Monday, December 10, 2012

METASTATIC PATIENTS, YOUR THOUGHTS??

I'm back from San Antonio and I expected this first post would be a spin on Tony Bennett leaving his heart in San Francisco.  I left my brain in San Antonio.  My brain remained in Texas and all of my notes are beside me in NY.

I have much to talk about...

Tamoxifen, which I already addressed, will be discussed again.  I have a few other issues that were brought to my attention on that 5 v 10 year debate.  And, I have the video interview with Dr. Julie Gralow which I will share.  Took me over three days to hit the play button as I was certain I looked like a bumbling idiot.

Chemobrain?  I recorded that presentation on my iPhone and I have access to the slides.  I will review it in an attempt to find one single redeeming piece of information in a study that was, in my opinion, a GIGANTIC WASTE of MONEY.  From where we all sit, I'm fairly certain there will be a unanimous consensus that the study was flawed for a whole mess of reasons.  I shall elucidate in a day or two.  And, along those same lines, I'll share another video where I was asked about the REAL chemobrain study.  You know.  The Jody One.  The NBC National Evening News.

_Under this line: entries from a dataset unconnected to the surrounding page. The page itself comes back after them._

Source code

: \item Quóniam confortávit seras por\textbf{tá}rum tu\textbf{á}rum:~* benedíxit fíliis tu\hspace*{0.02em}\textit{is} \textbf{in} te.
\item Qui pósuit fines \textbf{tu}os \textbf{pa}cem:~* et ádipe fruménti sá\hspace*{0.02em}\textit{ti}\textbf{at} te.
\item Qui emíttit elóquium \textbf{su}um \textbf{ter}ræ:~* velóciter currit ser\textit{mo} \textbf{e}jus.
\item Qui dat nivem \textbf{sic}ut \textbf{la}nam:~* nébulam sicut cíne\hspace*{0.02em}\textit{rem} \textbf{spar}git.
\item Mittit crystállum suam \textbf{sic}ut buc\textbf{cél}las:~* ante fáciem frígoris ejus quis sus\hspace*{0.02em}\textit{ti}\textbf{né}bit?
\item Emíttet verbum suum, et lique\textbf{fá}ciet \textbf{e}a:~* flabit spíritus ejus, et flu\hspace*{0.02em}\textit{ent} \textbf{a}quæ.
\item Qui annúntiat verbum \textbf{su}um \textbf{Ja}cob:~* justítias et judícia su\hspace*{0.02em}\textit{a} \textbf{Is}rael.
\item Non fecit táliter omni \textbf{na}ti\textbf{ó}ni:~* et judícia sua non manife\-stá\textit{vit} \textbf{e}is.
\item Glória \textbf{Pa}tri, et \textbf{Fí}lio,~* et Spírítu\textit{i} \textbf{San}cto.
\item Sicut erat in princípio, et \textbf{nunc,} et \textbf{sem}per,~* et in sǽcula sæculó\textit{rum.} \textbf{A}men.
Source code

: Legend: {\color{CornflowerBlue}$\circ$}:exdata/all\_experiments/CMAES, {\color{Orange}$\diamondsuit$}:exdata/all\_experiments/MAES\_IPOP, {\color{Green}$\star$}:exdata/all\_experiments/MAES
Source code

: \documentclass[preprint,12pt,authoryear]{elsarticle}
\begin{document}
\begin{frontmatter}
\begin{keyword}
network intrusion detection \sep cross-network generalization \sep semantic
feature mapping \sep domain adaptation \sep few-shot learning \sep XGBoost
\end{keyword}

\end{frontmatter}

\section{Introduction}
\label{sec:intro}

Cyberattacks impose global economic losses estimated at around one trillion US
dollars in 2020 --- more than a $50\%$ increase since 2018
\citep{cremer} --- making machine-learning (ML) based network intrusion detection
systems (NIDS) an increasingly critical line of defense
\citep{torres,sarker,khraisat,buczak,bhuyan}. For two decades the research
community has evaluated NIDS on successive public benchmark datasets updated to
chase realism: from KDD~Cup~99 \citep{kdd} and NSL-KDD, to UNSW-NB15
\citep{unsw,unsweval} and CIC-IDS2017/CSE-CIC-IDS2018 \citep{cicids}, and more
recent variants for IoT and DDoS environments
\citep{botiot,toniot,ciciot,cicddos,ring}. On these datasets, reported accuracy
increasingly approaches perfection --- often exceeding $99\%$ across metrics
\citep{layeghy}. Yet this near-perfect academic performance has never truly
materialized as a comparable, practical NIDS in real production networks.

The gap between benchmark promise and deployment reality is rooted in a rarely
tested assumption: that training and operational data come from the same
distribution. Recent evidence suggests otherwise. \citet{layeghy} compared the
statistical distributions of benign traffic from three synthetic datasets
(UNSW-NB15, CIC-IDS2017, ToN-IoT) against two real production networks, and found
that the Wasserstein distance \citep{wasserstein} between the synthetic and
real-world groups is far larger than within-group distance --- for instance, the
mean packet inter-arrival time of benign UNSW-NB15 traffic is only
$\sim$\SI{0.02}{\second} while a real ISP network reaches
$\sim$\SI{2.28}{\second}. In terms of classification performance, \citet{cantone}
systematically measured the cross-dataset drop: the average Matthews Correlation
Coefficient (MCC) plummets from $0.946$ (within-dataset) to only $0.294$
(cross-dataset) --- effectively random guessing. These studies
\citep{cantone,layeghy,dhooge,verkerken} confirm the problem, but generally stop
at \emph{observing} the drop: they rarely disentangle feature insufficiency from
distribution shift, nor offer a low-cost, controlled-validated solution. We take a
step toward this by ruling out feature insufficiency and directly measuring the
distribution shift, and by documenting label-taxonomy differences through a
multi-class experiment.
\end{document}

Today, I have a question for the metastatic patients.  It comes as a result of a session called Advocates in Action.  The flyer was red.  That would have been enough for me to select that particular event but learning that CJ was going to be on the panel and Dr. Larry Norton was participating, it was a no-brainer.

CJ is one of the founders of Metavivor in case you are just joining me in this blogging adventure.  Larry Norton is a doctor at MSKCC.  "Doctor" doesn't even scratch the surface.  I've been a huge fan of Dr. Norton since I saw him on a stage in the auditorium on the campus of MSKCC.  The video is embedded in a blog post I wrote in July.  He is witty and quotable but I'm going to stick to a particular question that he asked during the presentation last week.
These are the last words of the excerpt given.